CHICAGO -- Jerry Reinsdorf has said one of the biggest highlights of his 33-year career as owner of the White Sox came when Paul Konerko handed him the baseball from the final out of the 2005 World Series-clinching Game 4.

It was one of the true moments of surprise for the 77-year-old Reinsdorf, coming on the parade dais where the city of Chicago celebrated this moment in history following a 99-win season and a four-game sweep of the Astros completing an 11-1 postseason run.

"It was just a no-brainer for me -- that's where it would go," Konerko said of presenting the ball to the White Sox chairman, who was honored Wednesday night with the Lifetime Achievement Award at the 2013 Sports Business Awards in New York. "It was planned that I was going to give him the ball, but it wasn't planned. I just really had not seen him since the last out of the World Series, and I was not going to see him again.

"I was leaving that day. I thought this would be a cool idea. There wasn't much choice. I suppose I could have given it to him earlier in the day and just said, 'Here you go.' It wasn't something I concocted weeks in advance. But I could tell it really hit home with him."

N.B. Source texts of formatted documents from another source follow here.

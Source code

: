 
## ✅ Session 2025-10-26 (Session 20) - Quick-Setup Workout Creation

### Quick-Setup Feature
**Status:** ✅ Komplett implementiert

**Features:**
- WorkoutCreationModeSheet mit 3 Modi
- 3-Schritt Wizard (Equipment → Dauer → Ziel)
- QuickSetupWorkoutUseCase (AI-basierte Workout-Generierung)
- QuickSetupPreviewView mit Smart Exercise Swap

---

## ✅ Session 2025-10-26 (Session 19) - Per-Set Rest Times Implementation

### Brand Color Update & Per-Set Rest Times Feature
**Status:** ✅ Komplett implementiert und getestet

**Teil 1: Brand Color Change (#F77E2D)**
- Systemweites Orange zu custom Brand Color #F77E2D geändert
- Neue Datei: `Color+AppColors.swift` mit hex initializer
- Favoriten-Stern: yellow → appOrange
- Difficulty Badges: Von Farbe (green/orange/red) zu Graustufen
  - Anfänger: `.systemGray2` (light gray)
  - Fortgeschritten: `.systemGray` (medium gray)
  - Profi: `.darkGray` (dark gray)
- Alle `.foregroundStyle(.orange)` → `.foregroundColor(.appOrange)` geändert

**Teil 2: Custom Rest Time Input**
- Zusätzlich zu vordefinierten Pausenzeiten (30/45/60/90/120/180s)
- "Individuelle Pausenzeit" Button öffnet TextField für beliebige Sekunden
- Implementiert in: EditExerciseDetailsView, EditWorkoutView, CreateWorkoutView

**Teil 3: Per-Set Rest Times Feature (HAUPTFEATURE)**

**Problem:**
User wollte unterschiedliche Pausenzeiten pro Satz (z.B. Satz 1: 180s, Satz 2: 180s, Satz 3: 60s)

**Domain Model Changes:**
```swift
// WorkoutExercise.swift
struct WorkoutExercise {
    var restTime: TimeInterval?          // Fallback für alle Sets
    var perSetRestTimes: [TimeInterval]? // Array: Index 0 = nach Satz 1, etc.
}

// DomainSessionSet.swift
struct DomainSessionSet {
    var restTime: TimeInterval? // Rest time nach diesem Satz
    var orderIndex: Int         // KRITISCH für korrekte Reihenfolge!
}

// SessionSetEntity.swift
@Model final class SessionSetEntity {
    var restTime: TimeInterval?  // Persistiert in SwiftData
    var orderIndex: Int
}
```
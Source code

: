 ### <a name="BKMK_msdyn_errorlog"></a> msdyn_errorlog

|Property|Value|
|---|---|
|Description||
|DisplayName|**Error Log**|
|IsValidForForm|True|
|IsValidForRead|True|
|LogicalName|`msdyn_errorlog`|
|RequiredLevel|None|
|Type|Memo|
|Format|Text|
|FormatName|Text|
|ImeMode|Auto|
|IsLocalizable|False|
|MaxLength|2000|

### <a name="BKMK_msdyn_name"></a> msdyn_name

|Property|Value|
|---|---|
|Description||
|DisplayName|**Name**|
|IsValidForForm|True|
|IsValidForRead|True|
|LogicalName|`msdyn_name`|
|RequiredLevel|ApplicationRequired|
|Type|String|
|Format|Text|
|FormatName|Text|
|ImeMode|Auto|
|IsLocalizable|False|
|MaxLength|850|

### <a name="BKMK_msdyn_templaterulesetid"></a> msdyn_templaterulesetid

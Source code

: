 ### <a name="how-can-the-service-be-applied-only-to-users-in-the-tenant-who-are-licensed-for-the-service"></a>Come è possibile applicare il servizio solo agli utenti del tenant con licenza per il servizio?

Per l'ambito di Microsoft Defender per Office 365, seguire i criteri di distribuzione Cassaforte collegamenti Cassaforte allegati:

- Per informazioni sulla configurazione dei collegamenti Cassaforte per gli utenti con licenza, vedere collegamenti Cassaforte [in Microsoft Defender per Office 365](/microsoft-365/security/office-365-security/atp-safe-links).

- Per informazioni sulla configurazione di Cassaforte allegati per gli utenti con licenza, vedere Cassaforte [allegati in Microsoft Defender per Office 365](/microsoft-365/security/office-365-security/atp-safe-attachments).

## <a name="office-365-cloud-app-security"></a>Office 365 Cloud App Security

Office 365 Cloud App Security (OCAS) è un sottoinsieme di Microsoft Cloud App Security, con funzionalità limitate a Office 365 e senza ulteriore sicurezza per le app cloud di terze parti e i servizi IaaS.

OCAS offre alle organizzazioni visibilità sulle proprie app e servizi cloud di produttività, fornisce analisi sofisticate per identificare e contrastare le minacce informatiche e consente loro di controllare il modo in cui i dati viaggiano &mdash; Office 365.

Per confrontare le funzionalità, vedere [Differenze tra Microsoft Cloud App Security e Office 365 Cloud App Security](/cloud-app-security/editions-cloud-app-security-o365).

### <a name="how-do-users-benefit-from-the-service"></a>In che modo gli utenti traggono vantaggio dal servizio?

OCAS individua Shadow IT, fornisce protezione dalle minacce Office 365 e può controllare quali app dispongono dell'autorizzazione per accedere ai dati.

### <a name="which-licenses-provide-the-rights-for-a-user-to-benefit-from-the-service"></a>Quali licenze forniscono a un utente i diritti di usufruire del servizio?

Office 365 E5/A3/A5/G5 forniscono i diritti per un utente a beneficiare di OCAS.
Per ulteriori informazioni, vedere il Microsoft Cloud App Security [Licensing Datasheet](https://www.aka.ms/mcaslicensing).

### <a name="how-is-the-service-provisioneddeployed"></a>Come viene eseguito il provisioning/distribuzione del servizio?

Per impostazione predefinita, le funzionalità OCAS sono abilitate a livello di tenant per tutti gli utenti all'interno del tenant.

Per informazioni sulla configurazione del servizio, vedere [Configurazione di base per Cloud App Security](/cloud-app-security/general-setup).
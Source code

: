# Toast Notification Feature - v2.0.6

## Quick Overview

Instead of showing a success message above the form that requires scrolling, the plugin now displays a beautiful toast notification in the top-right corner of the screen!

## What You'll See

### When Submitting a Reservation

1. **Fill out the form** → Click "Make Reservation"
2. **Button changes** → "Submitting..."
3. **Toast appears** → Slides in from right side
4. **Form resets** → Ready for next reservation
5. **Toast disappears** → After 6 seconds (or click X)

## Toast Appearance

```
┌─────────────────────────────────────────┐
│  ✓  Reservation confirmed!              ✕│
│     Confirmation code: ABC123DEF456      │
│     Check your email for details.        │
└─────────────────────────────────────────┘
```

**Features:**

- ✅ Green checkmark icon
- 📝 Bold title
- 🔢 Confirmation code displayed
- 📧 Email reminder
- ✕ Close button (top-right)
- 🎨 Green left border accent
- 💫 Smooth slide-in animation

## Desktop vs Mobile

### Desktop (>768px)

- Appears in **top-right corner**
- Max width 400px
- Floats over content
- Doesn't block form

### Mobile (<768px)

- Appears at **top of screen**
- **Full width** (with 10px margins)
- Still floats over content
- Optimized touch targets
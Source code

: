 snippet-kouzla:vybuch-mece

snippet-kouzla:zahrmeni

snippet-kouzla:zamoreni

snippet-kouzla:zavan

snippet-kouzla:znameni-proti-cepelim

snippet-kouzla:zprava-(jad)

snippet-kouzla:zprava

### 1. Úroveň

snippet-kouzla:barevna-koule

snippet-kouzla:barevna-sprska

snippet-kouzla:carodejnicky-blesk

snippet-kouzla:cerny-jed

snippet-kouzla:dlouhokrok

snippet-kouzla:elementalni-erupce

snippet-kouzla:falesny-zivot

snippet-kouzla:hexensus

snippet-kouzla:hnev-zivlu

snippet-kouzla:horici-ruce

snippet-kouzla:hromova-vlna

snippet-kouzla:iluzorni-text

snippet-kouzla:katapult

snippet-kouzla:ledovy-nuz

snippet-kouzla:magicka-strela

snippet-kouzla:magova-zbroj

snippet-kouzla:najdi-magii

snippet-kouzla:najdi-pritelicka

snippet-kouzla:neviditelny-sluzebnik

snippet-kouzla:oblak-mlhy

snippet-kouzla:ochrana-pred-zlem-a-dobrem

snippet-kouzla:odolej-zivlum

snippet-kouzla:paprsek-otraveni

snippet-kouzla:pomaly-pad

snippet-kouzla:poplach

The franchise's first World Series title in 88 years came in Konerko's seventh season on the South Side. For Reinsdorf, who has run the team since January 1981, the wait had been a little bit longer.

"He had been chasing them for a long time," Konerko said of Reinsdorf's World Series championship, to go with his six NBA crowns with the Bulls. "You could just see the fan come out in him, more so than the owner of the team that won the World Series. That was pretty cool."

"It was a blessing and fun and for me and all of us who have been around a long time, it was great," said White Sox senior executive vice president Howard Pizer, who has worked with Reinsdorf for more than 41 years. "But his love is baseball, and you've arrived at that point. You've really done it. He deserves it for always being so thoughtful and generous and very kindhearted, but he's still able to understand that there are hard business decisions that have to be made, and he makes them."

Reinsdorf displayed his largesse in the distribution of World Series rings throughout the organization. As Pizer explains, there are usually two or three different grades of rings for most winning teams.

Not for the White Sox.

"That the person who comes in all year and works every day in the kitchen, slicing vegetables, that that person gets the same ring as the players and the manager and everybody? Many people would think that's crazy," Pizer said. "Jerry's response is, 'It's the only thing that makes sense. It's for all of us. You don't do it individually. You do it as a team and as an organization.' He has a strong sense of what's right and wrong."

"One of my frustrations was always that the public perception of Jerry didn't match the guy we knew," White Sox senior vice president of communications Scott Reifert said. "And I think winning in '05 allowed people to see him the way we see him."